Technical writing
College Scorecard: The Federal Dataset That Exposes Graduation Rates, Debt, and Earnings for Every US College
For most of the history of American higher education, the question “is this college worth it?” had no empirically rigorous answer. Prospectus brochures described outcomes in terms of alumni success stories carefully selected for maximum impressiveness. US News rankings measured institutional prestige and selectivity rather than what graduates actually earned or owed. The College Scorecard — launched by the Obama administration in 2015 and substantially expanded since — changed that by publishing institution-level and program-level outcome data sourced directly from federal tax records, FAFSA submissions, and loan servicer reports. For the first time, a prospective student, a journalist, or a regulator could look up any accredited US college and see what its graduates owed ten years later and what they were earning.
Where the data comes from
The Scorecard is not a survey.
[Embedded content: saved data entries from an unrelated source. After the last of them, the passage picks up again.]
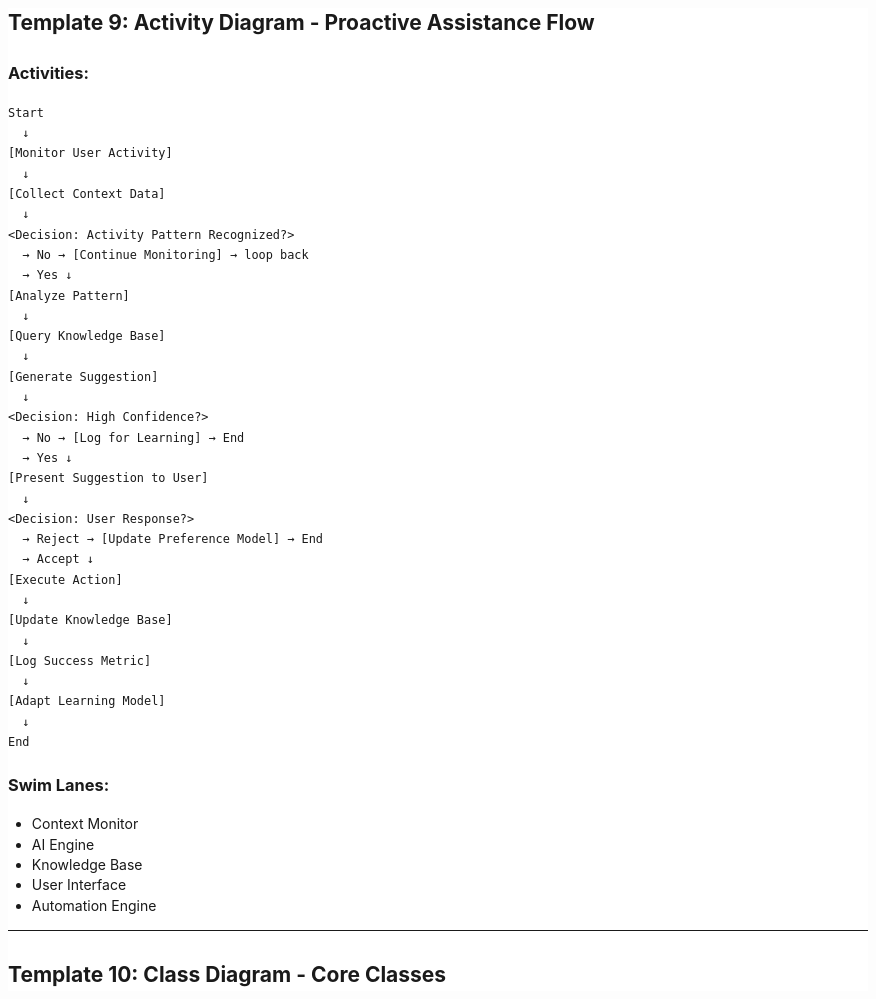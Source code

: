 
## Template 9: Activity Diagram - Proactive Assistance Flow

### Activities:

```
Start
  ↓
[Monitor User Activity]
  ↓
[Collect Context Data]
  ↓
<Decision: Activity Pattern Recognized?>
  → No → [Continue Monitoring] → loop back
  → Yes ↓
[Analyze Pattern]
  ↓
[Query Knowledge Base]
  ↓
[Generate Suggestion]
  ↓
<Decision: High Confidence?>
  → No → [Log for Learning] → End
  → Yes ↓
[Present Suggestion to User]
  ↓
<Decision: User Response?>
  → Reject → [Update Preference Model] → End
  → Accept ↓
[Execute Action]
  ↓
[Update Knowledge Base]
  ↓
[Log Success Metric]
  ↓
[Adapt Learning Model]
  ↓
End
```

### Swim Lanes:
- Context Monitor
- AI Engine
- Knowledge Base
- User Interface
- Automation Engine

---

## Template 10: Class Diagram - Core Classes
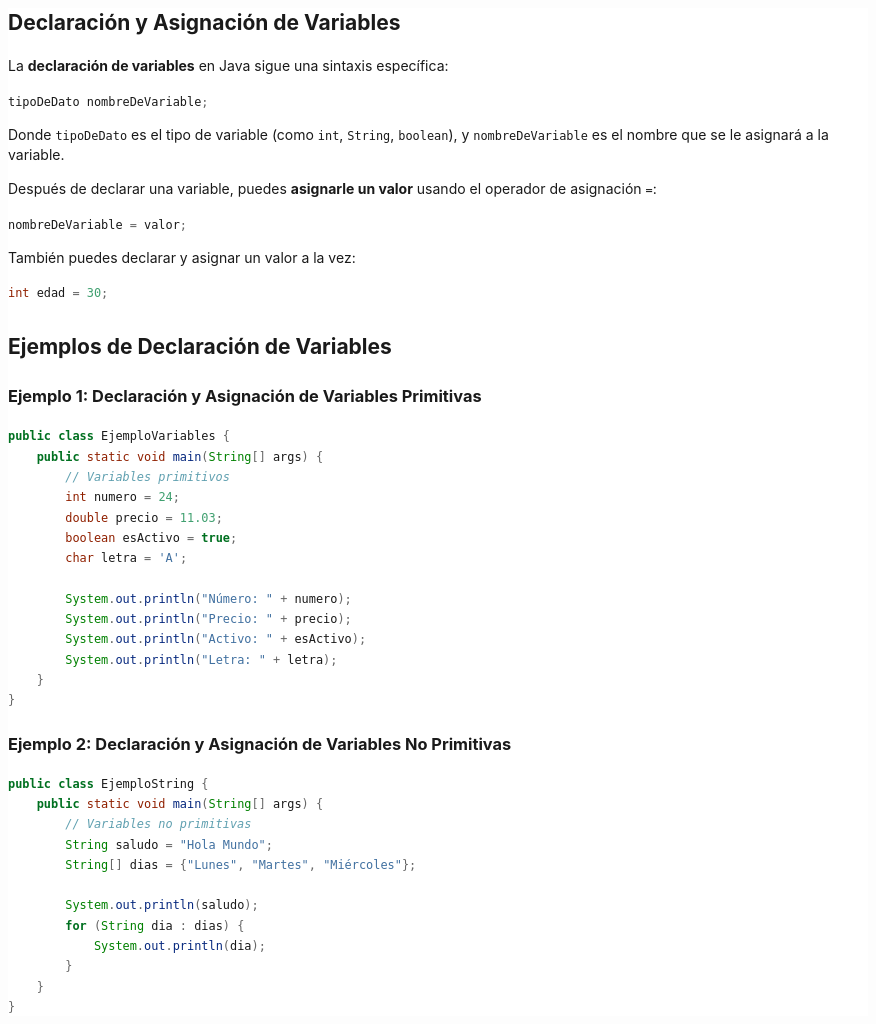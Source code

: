 ## Declaración y Asignación de Variables

La **declaración de variables** en Java sigue una sintaxis específica:

```java
tipoDeDato nombreDeVariable;
```

Donde `tipoDeDato` es el tipo de variable (como `int`, `String`, `boolean`), y `nombreDeVariable` es el nombre que se le asignará a la variable.

Después de declarar una variable, puedes **asignarle un valor** usando el operador de asignación `=`:

```java
nombreDeVariable = valor;
```

También puedes declarar y asignar un valor a la vez:

```java
int edad = 30;
```

## Ejemplos de Declaración de Variables

### Ejemplo 1: Declaración y Asignación de Variables Primitivas

```java
public class EjemploVariables {
    public static void main(String[] args) {
        // Variables primitivos
        int numero = 24;
        double precio = 11.03;
        boolean esActivo = true;
        char letra = 'A';

        System.out.println("Número: " + numero);
        System.out.println("Precio: " + precio);
        System.out.println("Activo: " + esActivo);
        System.out.println("Letra: " + letra);
    }
}
```

### Ejemplo 2: Declaración y Asignación de Variables No Primitivas

```java
public class EjemploString {
    public static void main(String[] args) {
        // Variables no primitivas
        String saludo = "Hola Mundo";
        String[] dias = {"Lunes", "Martes", "Miércoles"};

        System.out.println(saludo);
        for (String dia : dias) {
            System.out.println(dia);
        }
    }
}
```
It is a linked administrative dataset assembled from four federal sources: the Integrated Postsecondary Education Data System (IPEDS), which colleges are legally required to report enrollment, completions, and financial data to each year; FAFSA application records, which capture the family income and dependency status of students who applied for federal aid; federal student loan and Pell Grant records maintained by the Department of Education and its loan servicers; and IRS earnings records matched to the Social Security Numbers of former students. The IRS earnings linkage is what makes the Scorecard uniquely powerful: it is not self-reported income from alumni surveys with participation rates below 20%. It is tax return data for the near-complete population of former students.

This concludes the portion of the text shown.